A former FSA senior associate has warned wealth management firms and advisers that suitability of advice will remain a key regulatory focus under both the FSA and the Financial Conduct Authority.
In June, the FSA sent wealth management firms a Dear CEO letter after it found 80 per cent of files it reviewed presented a high risk of unsuitable advice. It found that out of 16 wealth management firms reviewed, 14 were judged to pose a high or medium risk of consumer detriment.
The letter followed on from FSA guidance on suitability and risk-profiling earlier this year.
Former FSA senior associate in the conduct risk division Richard Scrivener joined regulatory consultants Bovill this month.
Speaking at a Bovill presentation on suitability last week, Scrivener, who wrote the FSA’s Dear CEO letter and was involved in the regulator’s suitability work, admitted the sample size on which the letter was based was small.
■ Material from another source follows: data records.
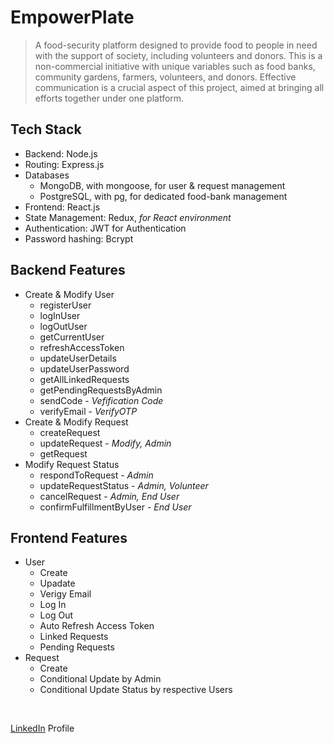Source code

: # EmpowerPlate
> A food-security platform designed to provide food to people in need with the support of society, including volunteers and donors. This is a non-commercial initiative with unique variables such as food banks, community gardens, farmers, volunteers, and donors. Effective communication is a crucial aspect of this project, aimed at bringing all efforts together under one platform.

## Tech Stack
- Backend: Node.js
- Routing: Express.js
- Databases
   - MongoDB, with mongoose, for user & request management
   - PostgreSQL, with pg, for dedicated food-bank management
- Frontend: React.js
- State Management: Redux, _for React environment_
- Authentication: JWT for Authentication
- Password hashing: Bcrypt

## Backend Features
- Create & Modify User
   - registerUser
   - logInUser
   - logOutUser
   - getCurrentUser
   - refreshAccessToken
   - updateUserDetails
   - updateUserPassword
   - getAllLinkedRequests
   - getPendingRequestsByAdmin
   - sendCode - _Vefification Code_
   - verifyEmail - _VerifyOTP_
- Create & Modify Request
   - createRequest
   - updateRequest - _Modify, Admin_
   - getRequest
- Modify Request Status
   - respondToRequest - _Admin_
   - updateRequestStatus - _Admin, Volunteer_
   - cancelRequest - _Admin, End User_
   - confirmFulfillmentByUser - _End User_

## Frontend Features
- User
   - Create
   - Upadate
   - Verigy Email
   - Log In
   - Log Out
   - Auto Refresh Access Token
   - Linked Requests
   - Pending Requests
- Request
   - Create
   - Conditional Update by Admin
   - Conditional Update Status by respective Users

&nbsp;

[LinkedIn] Profile

   [LinkedIn]: <https://www.linkedin.com/in/md-shahzad-shamim/>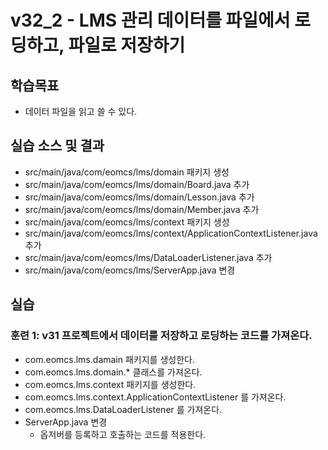 # v32_2 - LMS 관리 데이터를 파일에서 로딩하고, 파일로 저장하기

## 학습목표

- 데이터 파일을 읽고 쓸 수 있다.

## 실습 소스 및 결과

- src/main/java/com/eomcs/lms/domain 패키지 생성
- src/main/java/com/eomcs/lms/domain/Board.java 추가
- src/main/java/com/eomcs/lms/domain/Lesson.java 추가
- src/main/java/com/eomcs/lms/domain/Member.java 추가
- src/main/java/com/eomcs/lms/context 패키지 생성
- src/main/java/com/eomcs/lms/context/ApplicationContextListener.java 추가
- src/main/java/com/eomcs/lms/DataLoaderListener.java 추가
- src/main/java/com/eomcs/lms/ServerApp.java 변경

## 실습  

### 훈련 1: v31 프로젝트에서 데이터를 저장하고 로딩하는 코드를 가져온다.

- com.eomcs.lms.damain 패키지를 생성한다.
- com.eomcs.lms.domain.* 클래스를 가져온다.
- com.eomcs.lms.context 패키지를 생성한다.
- com.eomcs.lms.context.ApplicationContextListener 를 가져온다.
- com.eomcs.lms.DataLoaderListener 를 가져온다.
- ServerApp.java 변경
  - 옵저버를 등록하고 호출하는 코드를 적용한다.

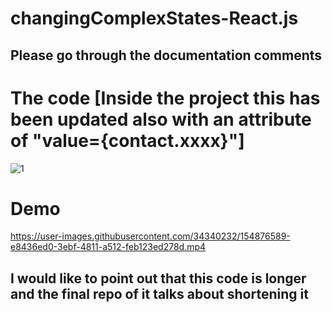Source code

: # changingComplexStates-React.js

## Please go through the documentation comments

# The code [Inside the project this has been updated also with an attribute of "value={contact.xxxx}"]

![1](https://user-images.githubusercontent.com/34340232/154876447-b09df0c5-974b-4d38-97e0-72674ab9de09.png)

# Demo 

https://user-images.githubusercontent.com/34340232/154876589-e8436ed0-3ebf-4811-a512-feb123ed278d.mp4

## I would like to point out that this code is longer and the final repo of it talks about shortening it
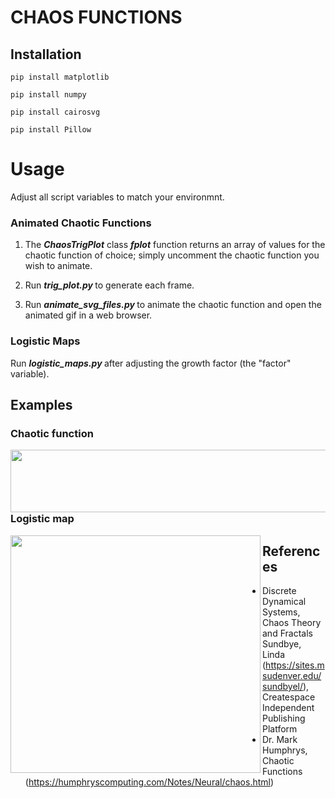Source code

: # CHAOS FUNCTIONS
## Installation

`pip install matplotlib`

`pip install numpy`

`pip install cairosvg`

`pip install Pillow`

# Usage

Adjust all script variables to match your environmnt. 

### Animated Chaotic Functions

1. The <b><i>ChaosTrigPlot</i></b> class <b><i>fplot</i></b> function returns an array of values for the chaotic function of choice; simply uncomment the chaotic function you wish to animate.

2. Run <b><i> trig_plot.py </b></i> to generate each frame. 

3. Run <b><i> animate_svg_files.py </b></i> to animate the chaotic function and open the animated gif in a web browser. 

### Logistic Maps 

Run <b><i> logistic_maps.py </b></i> after adjusting the growth factor (the "factor" variable).

## Examples 

### Chaotic function

<img align="left" src="https://github.com/xmondo/chaos_functions/assets/4218103/e80247a9-ef4a-40ff-95eb-d54f2c42a9b6" width="800" height="100">

### Logistic map

<img align="left" src="https://github.com/xmondo/chaos_functions/assets/4218103/e2efe5e9-a492-48ea-9796-5db5661b9767" width="400" height="380">


## References
- Discrete Dynamical Systems, Chaos Theory and Fractals
  Sundbye, Linda (https://sites.msudenver.edu/sundbyel/), Createspace Independent Publishing Platform
- Dr. Mark Humphrys, Chaotic Functions (https://humphryscomputing.com/Notes/Neural/chaos.html)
He said: “Normally, the FSA would not publish a Dear CEO letter on the back of such a small sample but because of the findings it was decided that there was a problem here, so we wanted to try and put a stop to it and give firms an opportunity to sort things out.”
Firms that received the letter from the FSA were due to respond by August 9.
Scrivener says: “Even if firms did not get the letter directly, they should be considering the issue of suitability because it is not going away. There will be follow-up work.”
An FSA spokeswoman says: “Suitability is already a key focus at the regulator, which is demonstrated by the reviews we have carried out and the enforcement cases we have brought based on unsuitable advice.”